Read the code, then research, then decide
Do not assign complexity from the patch title alone. Before scoring:
- Read the relevant files named in
files and any code the patch touches transitively. If the patch modifies a function with many callers, scan the callers.
- If the patch involves a third-party API or unfamiliar library, fetch the relevant docs (e.g.
WebFetch against the library's reference) so you know whether the integration is mechanical or has gotchas.
- If the patch touches an area the codebase has historical bugs in (concurrency primitives, migrations, auth, billing, anything safety-critical), bias up.
- Score based on the worst case among the changes the patch introduces, not the median.

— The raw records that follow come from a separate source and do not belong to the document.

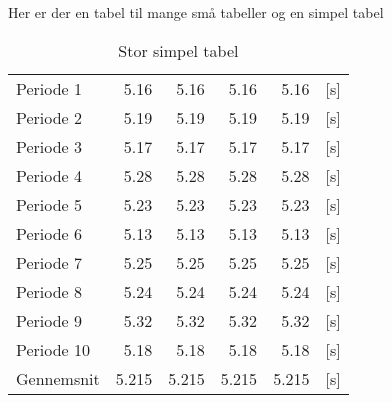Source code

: \clearpage
Her er der en tabel til mange små tabeller og en simpel tabel\\
\begin{table}[h]
  \begin{tabular}{lrrrrl}
  Periode 1  &  5.16  &  5.16  &  5.16  &  5.16  & [s]\\
  Periode 2  &  5.19  &  5.19  &  5.19  &  5.19  & [s]\\
  Periode 3  &  5.17  &  5.17  &  5.17  &  5.17  & [s]\\
  Periode 4  &  5.28  &  5.28  &  5.28  &  5.28  & [s]\\
  Periode 5  &  5.23  &  5.23  &  5.23  &  5.23  & [s]\\
  Periode 6  &  5.13  &  5.13  &  5.13  &  5.13  & [s]\\
  Periode 7  &  5.25  &  5.25  &  5.25  &  5.25  & [s]\\
  Periode 8  &  5.24  &  5.24  &  5.24  &  5.24  & [s]\\
  Periode 9  &  5.32  &  5.32  &  5.32  &  5.32  & [s]\\
  Periode 10 &  5.18  &  5.18  &  5.18  &  5.18  & [s]\\
  Gennemsnit &  5.215 &  5.215 &  5.215 &  5.215 & [s]\\
  \end{tabular}
  \caption{Stor simpel tabel}
\end{table}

A patch that mostly renames things but also adds one tricky lock should be scored on the lock.
If after reading you cannot tell whether something is 2 or 3, it is 3. If you cannot tell whether something is 1 or 2, it is 2.
Leveraging Established Precedents
Most non-trivial engineering problems have well-known solutions: a CS algorithm with a name, a library that already solves the hard part, a design pattern with documented trade-offs, an RFC that pins down the wire format. When a patch is solving a problem that has established prior art, identify the precedent and attach it to that patch via the optional precedents field. Prefer proven, robust techniques over rolling our own — and give the implementing agent enough of a reference that it can fetch more detail when it needs to.
When precedents apply
A patch likely has a precedent worth citing whenever it touches an area with mature, named solutions. Common examples (not exhaustive):
- Variable binding / scope handling — capture-avoiding substitution, alpha renaming, free-variable computation (named libraries exist for most languages; locally-nameless and de Bruijn indices are documented techniques).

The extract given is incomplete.